Alors à quoi ça ressemble au final, cette "danse des ténèbres"?
Tatsumi Hijikata s’inspira des gestes quotidiens des paysans dans les rizières, des femmes âgées ou encore des prostituées, mais aussi d’une de ses sœurs handicapée pour façonner le corps du Butô : pieds en-dedans, bassin près du sol, visages grimaçants, yeux révulsés, corps recroquevillés. (réf.)
Vous imaginez des gars (la plupart du temps) et des nanas (de plus en plus quand même) tout peints en blancs, les cheveux rasés (enfin pas pour les filles, parce que aaaah les cheveux des filles... enfin demandez à Toto, il vous expliquera mieux que moi), et avec presque pas de costume. C'est pas tout le temps comme ça, mais souvent quand même... c'est ce qu'on appelle une tendance. Leurs performances consiste à gigoter comme des épileptiques fatigués en faisant grimacer tout leur corps, jusqu'aux doigts de pieds. On dirait en quelque sorte de grands bébés qu'on aurait plongés vivant dans des bocaux de formol, puis filmés dans leur lente agonie par asphyxie avec une caméra 120 images/seconde (arrêtez de ricaner svp, ça va attirer l'attention des voisins). Ou pour les cinéphiles courageux, c'est du Enter the Void, avec les couleurs qui flashent en moins (là c'est surtout une private joke).
(parenthèse) Bon, après ça, on va encore me dire que je descends tous les sujets que j'évoque. Ce qui est faux! Ceux qui me connaissent savent que je ne vanne que les gens que j'aime. Et donc si je prends la peine de traiter un sujet, c'est qu'il me tient à cœur au minimum, voir me fascine au plus haut point (fin de la parenthèse)
Donc, le butoh, ça n'est pas fait pour vous changer les idées au milieu d'une semaine cafardeuse, pour cela, y a Dr Who par exemple. Ca fait grincer les dents, c'est ironique voire caustique, dérangeant, rugueux, monstrueux ou grotesque. Un peu comme si on avait taxidermé les oiseaux du lac des cygnes. If you know what I mean.

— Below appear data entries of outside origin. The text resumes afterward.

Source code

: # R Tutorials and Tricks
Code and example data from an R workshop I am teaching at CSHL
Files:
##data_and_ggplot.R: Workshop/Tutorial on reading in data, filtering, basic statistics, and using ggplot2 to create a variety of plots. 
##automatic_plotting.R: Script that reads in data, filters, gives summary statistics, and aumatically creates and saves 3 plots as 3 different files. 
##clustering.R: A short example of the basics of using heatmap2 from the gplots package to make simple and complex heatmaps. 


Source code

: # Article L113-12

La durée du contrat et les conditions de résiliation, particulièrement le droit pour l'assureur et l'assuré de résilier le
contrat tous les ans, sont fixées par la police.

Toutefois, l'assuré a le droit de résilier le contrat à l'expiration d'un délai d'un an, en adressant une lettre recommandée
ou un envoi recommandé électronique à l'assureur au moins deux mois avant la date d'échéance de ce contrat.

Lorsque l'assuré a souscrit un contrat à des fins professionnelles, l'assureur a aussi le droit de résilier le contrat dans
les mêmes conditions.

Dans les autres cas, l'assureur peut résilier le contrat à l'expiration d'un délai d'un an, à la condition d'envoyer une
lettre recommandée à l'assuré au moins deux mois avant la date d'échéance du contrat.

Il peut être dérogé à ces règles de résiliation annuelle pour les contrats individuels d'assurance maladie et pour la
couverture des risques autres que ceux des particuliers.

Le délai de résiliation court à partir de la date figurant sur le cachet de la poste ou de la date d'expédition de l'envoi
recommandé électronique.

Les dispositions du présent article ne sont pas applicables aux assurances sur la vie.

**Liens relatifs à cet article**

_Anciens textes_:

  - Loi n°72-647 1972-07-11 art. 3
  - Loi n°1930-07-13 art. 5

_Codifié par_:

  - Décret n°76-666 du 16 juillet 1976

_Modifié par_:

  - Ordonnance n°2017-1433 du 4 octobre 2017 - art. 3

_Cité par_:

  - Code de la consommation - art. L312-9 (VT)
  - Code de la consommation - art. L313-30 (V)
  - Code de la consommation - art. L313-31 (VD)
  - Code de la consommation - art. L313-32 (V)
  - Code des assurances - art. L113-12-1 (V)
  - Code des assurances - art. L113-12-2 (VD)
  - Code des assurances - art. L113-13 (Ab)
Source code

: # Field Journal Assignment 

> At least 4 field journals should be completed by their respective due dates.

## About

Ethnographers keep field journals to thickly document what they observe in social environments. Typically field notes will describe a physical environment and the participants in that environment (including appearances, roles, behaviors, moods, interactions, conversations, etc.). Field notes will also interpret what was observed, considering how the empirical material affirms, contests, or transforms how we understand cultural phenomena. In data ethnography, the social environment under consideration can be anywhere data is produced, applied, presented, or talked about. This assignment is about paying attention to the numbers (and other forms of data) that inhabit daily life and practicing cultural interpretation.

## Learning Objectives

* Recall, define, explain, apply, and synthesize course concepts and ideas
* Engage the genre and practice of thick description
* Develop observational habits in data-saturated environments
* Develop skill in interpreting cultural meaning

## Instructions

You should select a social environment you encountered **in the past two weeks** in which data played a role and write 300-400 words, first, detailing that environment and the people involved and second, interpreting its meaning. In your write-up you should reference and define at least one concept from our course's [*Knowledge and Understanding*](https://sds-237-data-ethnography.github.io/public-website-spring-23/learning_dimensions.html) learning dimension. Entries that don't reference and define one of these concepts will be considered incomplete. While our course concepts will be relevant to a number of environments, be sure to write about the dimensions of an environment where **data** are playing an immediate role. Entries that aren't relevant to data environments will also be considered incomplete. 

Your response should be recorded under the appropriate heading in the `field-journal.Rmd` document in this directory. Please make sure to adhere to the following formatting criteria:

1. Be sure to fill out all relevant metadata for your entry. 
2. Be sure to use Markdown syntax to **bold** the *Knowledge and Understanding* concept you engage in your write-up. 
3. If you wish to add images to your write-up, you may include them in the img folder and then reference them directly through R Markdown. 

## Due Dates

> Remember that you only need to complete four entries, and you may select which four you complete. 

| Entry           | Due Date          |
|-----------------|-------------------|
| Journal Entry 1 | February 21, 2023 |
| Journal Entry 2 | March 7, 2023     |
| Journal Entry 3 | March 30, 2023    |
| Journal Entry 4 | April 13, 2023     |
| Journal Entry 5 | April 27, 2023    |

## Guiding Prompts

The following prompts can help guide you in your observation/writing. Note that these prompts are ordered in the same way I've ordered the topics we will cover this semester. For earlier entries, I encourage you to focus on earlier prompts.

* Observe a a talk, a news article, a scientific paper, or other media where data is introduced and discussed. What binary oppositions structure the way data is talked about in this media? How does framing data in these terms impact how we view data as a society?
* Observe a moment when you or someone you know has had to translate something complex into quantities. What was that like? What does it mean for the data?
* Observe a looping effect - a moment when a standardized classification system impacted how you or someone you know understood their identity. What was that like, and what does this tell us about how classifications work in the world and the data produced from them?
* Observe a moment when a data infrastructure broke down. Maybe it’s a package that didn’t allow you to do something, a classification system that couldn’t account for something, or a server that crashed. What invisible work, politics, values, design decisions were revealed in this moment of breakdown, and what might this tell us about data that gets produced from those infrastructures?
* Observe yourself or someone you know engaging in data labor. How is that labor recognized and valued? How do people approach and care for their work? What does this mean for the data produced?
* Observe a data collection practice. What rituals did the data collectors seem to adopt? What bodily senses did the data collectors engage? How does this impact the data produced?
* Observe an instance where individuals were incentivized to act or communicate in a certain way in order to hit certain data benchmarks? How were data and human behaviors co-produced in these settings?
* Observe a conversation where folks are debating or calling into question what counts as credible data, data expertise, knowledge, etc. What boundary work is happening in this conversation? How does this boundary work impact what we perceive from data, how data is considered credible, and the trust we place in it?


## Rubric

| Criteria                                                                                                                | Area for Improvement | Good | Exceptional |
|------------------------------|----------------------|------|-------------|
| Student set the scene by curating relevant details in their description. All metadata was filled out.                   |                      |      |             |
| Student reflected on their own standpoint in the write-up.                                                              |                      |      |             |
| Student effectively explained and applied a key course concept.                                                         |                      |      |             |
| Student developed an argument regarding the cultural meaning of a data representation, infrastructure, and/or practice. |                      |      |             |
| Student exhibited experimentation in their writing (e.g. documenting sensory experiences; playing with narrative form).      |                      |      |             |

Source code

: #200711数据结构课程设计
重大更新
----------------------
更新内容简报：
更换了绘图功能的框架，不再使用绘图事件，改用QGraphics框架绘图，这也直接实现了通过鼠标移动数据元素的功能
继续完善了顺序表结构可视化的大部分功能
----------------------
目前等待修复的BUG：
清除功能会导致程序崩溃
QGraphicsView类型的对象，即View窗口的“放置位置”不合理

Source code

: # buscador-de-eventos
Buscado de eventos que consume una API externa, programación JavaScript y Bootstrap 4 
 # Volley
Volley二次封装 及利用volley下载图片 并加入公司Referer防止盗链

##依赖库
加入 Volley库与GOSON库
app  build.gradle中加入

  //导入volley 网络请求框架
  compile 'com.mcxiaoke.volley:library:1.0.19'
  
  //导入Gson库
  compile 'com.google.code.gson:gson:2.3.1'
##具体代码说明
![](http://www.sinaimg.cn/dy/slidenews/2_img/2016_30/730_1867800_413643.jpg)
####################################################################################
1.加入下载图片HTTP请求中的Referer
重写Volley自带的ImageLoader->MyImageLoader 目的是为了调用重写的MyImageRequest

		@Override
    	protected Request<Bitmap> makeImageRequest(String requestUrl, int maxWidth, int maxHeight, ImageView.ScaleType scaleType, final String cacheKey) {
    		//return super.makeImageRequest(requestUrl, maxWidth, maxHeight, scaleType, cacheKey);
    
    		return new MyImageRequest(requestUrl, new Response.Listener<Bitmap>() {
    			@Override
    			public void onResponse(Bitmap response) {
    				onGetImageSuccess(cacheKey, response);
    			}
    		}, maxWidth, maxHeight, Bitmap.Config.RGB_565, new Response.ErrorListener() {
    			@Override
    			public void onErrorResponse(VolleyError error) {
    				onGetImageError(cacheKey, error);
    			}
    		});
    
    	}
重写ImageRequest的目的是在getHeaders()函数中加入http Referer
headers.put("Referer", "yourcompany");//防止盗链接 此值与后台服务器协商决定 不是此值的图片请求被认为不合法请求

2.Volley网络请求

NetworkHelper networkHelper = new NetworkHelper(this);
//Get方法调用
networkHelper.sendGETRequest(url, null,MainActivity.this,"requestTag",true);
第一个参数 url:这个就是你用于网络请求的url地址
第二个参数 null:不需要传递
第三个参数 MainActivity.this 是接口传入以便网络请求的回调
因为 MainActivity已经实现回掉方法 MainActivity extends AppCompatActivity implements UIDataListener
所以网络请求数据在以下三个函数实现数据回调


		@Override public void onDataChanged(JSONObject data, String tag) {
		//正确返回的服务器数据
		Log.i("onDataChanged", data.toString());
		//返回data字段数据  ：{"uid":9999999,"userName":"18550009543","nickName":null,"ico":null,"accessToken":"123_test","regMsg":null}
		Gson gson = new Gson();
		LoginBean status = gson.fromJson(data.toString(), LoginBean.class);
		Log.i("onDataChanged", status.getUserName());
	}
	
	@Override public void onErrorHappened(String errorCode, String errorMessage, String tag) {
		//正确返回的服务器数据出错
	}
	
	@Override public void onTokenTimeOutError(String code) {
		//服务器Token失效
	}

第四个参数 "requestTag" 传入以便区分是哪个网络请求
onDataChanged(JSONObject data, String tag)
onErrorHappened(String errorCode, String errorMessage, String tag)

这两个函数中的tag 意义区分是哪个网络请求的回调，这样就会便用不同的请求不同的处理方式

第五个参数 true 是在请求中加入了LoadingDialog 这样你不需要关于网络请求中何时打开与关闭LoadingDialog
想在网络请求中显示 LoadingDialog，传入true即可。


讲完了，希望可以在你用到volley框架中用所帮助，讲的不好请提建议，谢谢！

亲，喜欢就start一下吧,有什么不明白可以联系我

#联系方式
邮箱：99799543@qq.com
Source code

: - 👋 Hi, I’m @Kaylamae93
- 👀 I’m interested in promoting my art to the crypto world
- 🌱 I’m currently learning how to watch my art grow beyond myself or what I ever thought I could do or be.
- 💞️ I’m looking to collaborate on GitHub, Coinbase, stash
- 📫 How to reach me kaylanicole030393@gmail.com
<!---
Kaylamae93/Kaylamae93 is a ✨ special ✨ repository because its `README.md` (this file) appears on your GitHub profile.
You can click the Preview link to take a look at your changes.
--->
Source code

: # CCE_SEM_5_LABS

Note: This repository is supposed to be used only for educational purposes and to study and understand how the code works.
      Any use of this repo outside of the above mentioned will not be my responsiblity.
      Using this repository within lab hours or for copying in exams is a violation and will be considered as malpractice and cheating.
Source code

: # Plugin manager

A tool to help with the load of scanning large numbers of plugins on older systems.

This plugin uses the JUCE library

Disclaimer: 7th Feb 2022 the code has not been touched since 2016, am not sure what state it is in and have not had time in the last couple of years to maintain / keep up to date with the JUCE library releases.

Petite tournée des grands ducs :

Tout d'abord, Carlotta Ikeda. C'est un peu la grande sœur du genre. Une de ses particularité est d'avoir créé une compagnie composée entièrement de femmes (ce qui n'est pas courant dans le butô, contrairement à la plupart des styles en danse) : Ariadone. Dans la vidéo qui suit, elle est encore dans le "pure style".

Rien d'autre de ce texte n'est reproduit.